Prompt -
Go through the material and pull out every line with the string "works" in it.
(Material provided)
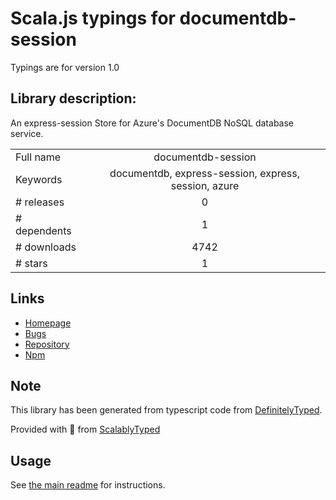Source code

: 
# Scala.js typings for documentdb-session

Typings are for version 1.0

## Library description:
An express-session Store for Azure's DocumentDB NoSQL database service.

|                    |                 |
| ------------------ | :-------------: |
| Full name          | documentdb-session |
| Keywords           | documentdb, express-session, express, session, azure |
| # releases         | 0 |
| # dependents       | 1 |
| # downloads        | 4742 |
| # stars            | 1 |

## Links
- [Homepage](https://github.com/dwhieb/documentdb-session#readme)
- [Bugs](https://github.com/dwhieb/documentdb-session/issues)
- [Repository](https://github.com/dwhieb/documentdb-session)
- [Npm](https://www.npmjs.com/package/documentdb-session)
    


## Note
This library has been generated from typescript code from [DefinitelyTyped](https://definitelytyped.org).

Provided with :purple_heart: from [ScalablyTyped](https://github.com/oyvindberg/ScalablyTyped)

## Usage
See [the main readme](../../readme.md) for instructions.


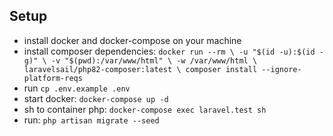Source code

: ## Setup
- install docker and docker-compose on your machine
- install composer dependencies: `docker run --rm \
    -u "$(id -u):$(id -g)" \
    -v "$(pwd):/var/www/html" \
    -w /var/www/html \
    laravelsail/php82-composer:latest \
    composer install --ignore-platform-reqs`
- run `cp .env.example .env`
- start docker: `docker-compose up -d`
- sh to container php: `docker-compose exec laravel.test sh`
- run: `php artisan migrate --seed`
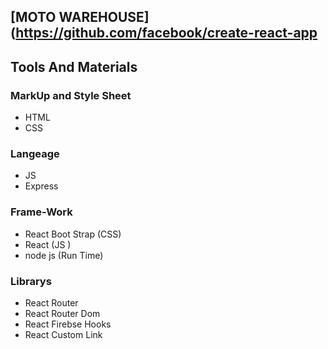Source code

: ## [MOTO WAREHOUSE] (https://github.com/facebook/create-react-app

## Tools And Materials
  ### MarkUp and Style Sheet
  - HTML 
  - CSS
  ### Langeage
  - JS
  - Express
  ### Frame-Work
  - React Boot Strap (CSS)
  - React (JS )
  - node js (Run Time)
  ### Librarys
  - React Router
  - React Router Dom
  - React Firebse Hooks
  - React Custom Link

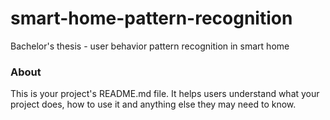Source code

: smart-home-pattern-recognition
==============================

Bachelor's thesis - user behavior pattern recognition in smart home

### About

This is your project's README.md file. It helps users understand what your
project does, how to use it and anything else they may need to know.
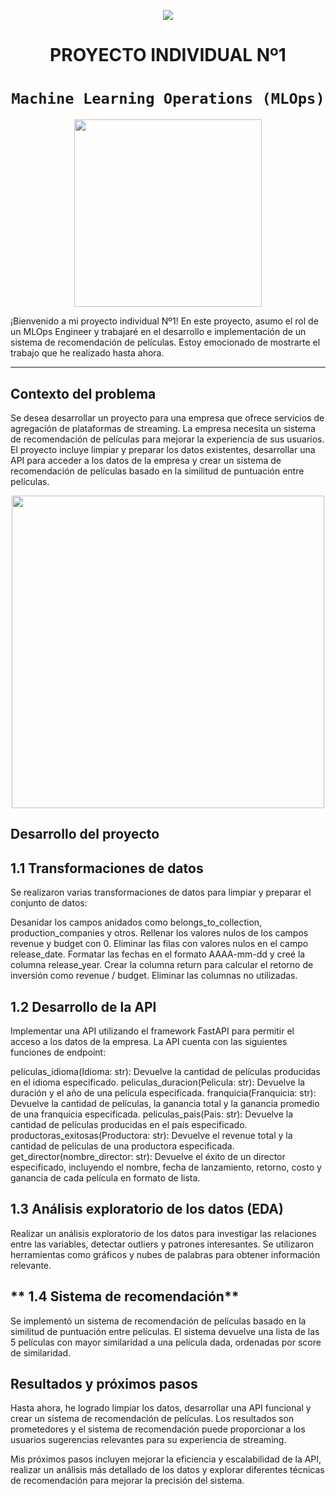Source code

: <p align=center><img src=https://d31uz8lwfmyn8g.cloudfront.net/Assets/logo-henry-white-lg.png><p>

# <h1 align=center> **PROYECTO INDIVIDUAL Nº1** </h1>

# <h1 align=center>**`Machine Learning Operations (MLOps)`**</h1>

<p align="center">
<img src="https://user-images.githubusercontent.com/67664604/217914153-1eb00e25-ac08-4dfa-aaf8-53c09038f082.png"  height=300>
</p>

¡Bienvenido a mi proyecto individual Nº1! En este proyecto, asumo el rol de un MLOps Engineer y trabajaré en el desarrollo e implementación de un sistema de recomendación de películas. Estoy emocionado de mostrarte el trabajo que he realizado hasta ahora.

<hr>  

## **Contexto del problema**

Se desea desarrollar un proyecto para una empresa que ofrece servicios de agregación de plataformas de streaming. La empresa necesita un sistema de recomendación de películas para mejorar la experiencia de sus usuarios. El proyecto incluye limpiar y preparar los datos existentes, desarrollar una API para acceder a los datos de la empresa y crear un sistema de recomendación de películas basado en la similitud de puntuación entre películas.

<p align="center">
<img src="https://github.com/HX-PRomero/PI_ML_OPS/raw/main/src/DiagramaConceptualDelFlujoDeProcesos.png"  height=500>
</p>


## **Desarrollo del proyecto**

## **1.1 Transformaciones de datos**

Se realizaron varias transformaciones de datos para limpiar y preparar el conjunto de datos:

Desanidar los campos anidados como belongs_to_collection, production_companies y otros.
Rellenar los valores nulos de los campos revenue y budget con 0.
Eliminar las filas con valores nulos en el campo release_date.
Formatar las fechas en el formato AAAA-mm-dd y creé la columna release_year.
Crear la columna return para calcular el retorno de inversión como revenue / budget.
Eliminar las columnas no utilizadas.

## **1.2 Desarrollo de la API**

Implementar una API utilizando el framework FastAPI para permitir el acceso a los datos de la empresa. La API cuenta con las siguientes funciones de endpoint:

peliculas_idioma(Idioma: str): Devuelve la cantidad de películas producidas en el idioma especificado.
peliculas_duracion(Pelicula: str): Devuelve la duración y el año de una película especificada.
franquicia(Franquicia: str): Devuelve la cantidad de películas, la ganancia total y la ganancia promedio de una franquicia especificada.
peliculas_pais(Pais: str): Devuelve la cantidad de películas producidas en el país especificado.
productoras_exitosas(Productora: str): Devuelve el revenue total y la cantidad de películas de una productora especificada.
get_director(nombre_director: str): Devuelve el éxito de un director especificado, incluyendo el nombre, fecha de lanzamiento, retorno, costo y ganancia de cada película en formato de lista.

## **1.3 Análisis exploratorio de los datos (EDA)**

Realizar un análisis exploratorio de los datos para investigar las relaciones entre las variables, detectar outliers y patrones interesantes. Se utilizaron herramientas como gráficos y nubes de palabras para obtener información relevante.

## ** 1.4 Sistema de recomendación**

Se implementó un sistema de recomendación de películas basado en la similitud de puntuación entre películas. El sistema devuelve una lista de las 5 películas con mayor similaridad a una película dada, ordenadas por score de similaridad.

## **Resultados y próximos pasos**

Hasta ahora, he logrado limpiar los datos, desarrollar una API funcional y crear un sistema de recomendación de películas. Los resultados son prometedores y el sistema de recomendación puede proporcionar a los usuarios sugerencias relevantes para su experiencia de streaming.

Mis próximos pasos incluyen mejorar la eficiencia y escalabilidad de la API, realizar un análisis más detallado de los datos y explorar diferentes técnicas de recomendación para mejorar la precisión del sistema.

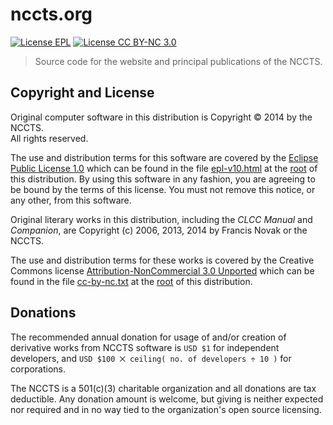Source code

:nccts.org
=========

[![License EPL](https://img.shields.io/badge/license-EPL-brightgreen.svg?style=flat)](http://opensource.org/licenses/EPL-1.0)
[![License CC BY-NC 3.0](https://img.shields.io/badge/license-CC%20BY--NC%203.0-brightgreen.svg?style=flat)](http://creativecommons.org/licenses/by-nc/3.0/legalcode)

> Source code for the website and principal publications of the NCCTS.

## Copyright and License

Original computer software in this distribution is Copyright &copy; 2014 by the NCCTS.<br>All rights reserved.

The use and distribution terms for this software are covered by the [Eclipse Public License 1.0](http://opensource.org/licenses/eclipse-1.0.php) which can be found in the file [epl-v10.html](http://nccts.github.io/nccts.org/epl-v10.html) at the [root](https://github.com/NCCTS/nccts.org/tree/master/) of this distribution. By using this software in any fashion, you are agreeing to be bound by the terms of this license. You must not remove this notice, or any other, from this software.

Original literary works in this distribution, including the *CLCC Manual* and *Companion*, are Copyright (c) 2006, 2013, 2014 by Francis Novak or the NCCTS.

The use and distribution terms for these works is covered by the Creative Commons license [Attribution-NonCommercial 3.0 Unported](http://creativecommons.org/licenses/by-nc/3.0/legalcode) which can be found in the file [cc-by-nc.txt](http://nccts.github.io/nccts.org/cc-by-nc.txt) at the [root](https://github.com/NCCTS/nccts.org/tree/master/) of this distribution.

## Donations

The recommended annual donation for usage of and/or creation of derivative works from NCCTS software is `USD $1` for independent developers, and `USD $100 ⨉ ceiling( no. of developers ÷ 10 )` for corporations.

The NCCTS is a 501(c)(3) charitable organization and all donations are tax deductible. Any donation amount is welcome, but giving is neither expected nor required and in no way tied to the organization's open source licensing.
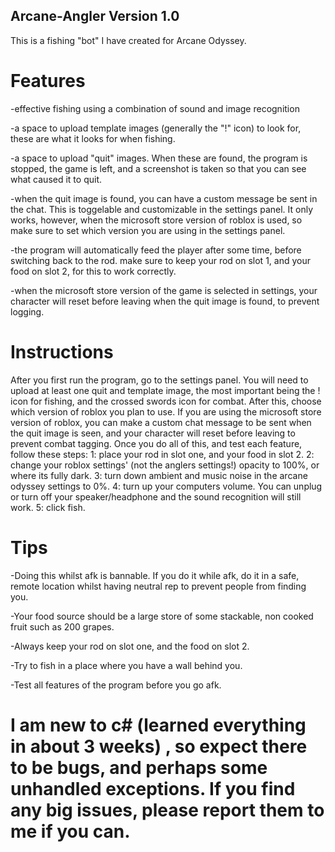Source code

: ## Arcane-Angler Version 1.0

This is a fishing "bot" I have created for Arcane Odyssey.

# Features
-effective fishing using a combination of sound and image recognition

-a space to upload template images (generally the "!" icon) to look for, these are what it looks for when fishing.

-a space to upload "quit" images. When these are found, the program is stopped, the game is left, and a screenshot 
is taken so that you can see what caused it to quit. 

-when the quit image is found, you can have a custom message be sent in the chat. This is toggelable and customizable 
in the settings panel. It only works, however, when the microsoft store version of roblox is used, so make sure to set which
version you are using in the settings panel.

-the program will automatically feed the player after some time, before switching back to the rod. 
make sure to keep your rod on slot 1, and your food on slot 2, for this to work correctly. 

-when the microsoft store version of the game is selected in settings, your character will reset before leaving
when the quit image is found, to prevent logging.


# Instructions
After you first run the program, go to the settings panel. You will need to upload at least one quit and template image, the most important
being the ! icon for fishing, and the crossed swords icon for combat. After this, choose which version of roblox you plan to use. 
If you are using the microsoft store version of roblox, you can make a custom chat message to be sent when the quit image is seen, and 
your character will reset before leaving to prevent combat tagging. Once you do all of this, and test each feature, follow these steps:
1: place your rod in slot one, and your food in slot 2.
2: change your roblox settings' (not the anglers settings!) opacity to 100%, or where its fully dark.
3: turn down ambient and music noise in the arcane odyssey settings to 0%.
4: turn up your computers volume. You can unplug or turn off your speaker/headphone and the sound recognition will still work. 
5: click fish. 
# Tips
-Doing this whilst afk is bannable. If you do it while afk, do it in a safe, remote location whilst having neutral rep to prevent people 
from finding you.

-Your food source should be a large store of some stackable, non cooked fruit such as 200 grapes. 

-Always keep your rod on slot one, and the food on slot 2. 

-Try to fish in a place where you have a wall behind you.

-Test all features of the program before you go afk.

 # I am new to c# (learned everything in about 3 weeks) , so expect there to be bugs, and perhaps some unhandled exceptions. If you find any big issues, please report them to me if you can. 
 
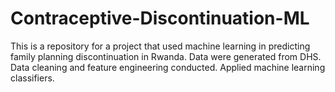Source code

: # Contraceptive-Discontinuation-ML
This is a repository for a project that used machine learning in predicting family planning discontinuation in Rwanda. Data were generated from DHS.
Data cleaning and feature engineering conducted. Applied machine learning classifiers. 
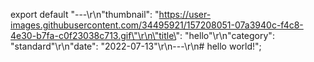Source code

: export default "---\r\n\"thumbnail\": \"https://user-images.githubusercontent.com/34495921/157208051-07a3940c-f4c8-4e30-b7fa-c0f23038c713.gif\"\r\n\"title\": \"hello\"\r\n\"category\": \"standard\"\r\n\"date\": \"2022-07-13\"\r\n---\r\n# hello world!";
(End Material provided)
Answer to this problem -
Original literary works in this distribution, including the *CLCC Manual* and *Companion*, are Copyright (c) 2006, 2013, 2014 by Francis Novak or the NCCTS.
The use and distribution terms for these works is covered by the Creative Commons license [Attribution-NonCommercial 3.0 Unported](http://creativecommons.org/licenses/by-nc/3.0/legalcode) which can be found in the file [cc-by-nc.txt](http://nccts.github.io/nccts.org/cc-by-nc.txt) at the [root](https://github.com/NCCTS/nccts.org/tree/master/) of this distribution.
The recommended annual donation for usage of and/or creation of derivative works from NCCTS software is `USD $1` for independent developers, and `USD $100 ⨉ ceiling( no. of developers ÷ 10 )` for corporations.
in the settings panel. It only works, however, when the microsoft store version of roblox is used, so make sure to set which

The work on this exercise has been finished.